:: Input records ::
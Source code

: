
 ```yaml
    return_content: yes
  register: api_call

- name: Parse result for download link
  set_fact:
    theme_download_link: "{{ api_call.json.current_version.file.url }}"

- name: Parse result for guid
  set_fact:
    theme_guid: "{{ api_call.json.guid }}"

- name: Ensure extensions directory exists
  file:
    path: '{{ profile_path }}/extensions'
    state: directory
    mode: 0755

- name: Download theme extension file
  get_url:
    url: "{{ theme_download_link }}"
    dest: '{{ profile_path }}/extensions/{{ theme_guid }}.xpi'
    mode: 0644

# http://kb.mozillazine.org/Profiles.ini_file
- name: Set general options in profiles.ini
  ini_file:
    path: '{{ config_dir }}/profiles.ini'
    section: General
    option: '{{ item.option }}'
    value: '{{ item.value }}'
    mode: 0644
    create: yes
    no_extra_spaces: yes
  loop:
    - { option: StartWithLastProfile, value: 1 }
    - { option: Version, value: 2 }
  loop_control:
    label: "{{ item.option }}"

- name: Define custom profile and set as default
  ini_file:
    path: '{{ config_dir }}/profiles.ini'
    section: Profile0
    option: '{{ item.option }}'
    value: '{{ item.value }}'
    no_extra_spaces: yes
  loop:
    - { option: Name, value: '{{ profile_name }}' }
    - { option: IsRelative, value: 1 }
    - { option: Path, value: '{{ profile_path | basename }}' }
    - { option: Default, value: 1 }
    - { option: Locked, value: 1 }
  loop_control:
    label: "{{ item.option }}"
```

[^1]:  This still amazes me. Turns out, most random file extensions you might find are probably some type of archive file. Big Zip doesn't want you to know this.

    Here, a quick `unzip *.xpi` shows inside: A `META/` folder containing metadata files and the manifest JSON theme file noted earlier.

...

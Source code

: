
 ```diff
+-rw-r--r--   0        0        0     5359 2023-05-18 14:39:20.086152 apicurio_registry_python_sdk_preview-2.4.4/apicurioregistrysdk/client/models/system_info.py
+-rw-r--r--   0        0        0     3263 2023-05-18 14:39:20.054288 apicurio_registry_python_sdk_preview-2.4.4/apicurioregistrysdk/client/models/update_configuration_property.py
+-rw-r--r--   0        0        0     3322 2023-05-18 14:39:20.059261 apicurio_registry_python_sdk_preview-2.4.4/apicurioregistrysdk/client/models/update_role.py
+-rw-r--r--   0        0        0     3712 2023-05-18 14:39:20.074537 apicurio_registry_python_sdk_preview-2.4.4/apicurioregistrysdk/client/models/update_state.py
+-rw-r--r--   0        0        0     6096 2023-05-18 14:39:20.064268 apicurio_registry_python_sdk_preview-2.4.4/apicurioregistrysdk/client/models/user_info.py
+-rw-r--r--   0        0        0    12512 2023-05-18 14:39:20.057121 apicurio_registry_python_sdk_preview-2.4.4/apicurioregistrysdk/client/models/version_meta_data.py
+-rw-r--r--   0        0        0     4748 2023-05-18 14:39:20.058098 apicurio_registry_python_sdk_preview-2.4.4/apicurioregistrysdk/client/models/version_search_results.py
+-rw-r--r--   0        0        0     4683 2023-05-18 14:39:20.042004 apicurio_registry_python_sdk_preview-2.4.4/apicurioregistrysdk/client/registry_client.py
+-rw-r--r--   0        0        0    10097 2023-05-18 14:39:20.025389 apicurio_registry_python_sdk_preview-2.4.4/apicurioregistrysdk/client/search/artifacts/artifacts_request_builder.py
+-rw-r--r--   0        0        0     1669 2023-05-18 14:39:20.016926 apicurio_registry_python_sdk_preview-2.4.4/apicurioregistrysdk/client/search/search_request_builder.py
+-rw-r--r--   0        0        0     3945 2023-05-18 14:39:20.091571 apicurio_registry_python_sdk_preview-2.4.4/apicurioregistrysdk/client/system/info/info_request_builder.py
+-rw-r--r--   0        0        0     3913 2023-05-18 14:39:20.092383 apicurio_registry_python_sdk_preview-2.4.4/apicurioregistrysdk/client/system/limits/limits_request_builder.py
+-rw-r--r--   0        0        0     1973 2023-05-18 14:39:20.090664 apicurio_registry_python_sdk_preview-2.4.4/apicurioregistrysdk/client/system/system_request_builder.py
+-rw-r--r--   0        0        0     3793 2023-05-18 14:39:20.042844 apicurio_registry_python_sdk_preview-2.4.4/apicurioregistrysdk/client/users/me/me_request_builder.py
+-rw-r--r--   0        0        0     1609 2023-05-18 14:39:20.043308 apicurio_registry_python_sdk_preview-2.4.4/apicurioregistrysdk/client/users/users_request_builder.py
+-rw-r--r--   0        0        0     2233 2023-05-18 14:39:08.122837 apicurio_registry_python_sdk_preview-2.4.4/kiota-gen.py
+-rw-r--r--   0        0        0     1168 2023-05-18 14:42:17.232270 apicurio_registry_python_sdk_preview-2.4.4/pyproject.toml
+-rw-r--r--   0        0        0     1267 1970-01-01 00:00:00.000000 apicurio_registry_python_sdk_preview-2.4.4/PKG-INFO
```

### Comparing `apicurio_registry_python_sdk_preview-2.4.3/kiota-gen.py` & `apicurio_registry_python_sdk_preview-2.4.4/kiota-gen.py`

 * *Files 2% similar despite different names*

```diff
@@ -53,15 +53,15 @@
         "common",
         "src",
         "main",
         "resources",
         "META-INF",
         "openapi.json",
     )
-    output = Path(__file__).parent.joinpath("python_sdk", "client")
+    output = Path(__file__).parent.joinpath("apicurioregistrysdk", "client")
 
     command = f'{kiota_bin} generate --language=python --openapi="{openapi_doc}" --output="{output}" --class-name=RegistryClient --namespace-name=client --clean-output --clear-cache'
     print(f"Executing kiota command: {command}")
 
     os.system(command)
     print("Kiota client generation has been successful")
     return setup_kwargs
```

==

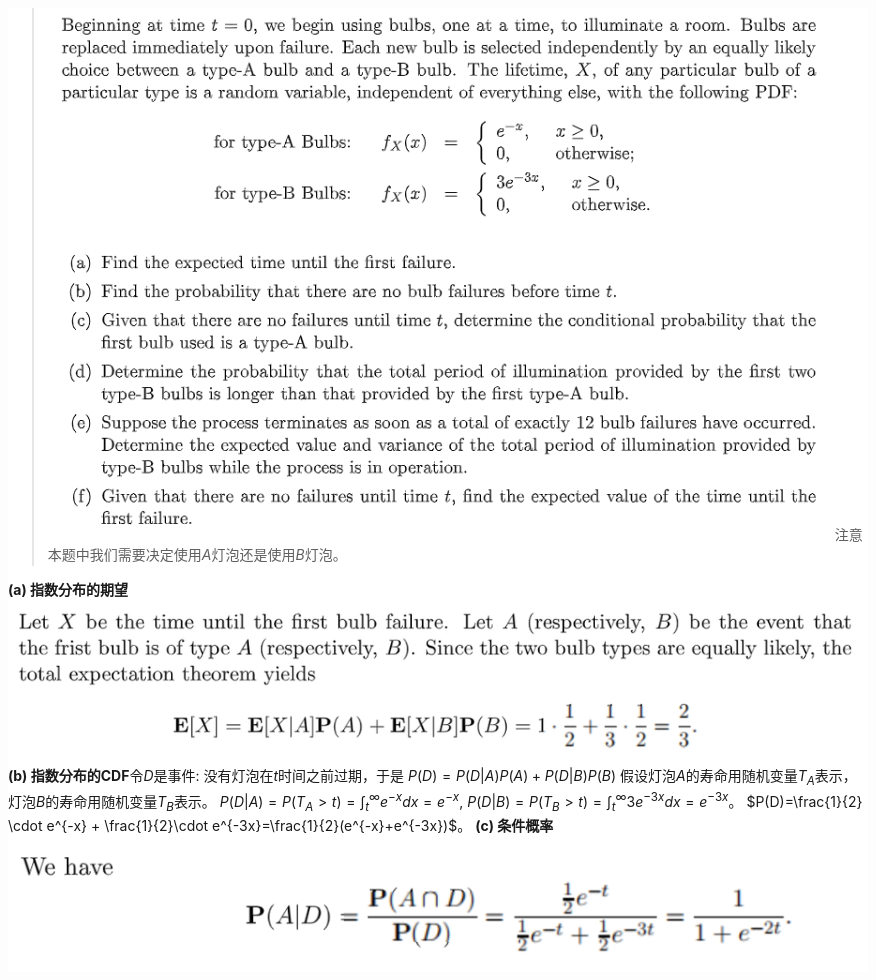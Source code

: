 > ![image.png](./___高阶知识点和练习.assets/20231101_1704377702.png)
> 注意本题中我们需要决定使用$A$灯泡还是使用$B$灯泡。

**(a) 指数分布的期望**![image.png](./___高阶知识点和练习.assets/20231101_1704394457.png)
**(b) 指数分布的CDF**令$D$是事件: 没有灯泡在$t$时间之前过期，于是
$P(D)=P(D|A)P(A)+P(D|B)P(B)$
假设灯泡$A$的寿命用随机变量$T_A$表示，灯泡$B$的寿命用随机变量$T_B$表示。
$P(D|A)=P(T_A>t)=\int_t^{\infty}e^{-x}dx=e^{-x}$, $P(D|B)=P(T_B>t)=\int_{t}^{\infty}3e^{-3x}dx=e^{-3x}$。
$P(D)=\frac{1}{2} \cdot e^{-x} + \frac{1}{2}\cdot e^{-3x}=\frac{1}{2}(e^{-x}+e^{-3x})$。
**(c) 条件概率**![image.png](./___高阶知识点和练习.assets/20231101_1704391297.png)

:: Task to complete ::
Whenever a line in the entries holds the word "print", copy that line.

:: Task answer ::
     print(f"Executing kiota command: {command}")
     print("Kiota client generation has been successful")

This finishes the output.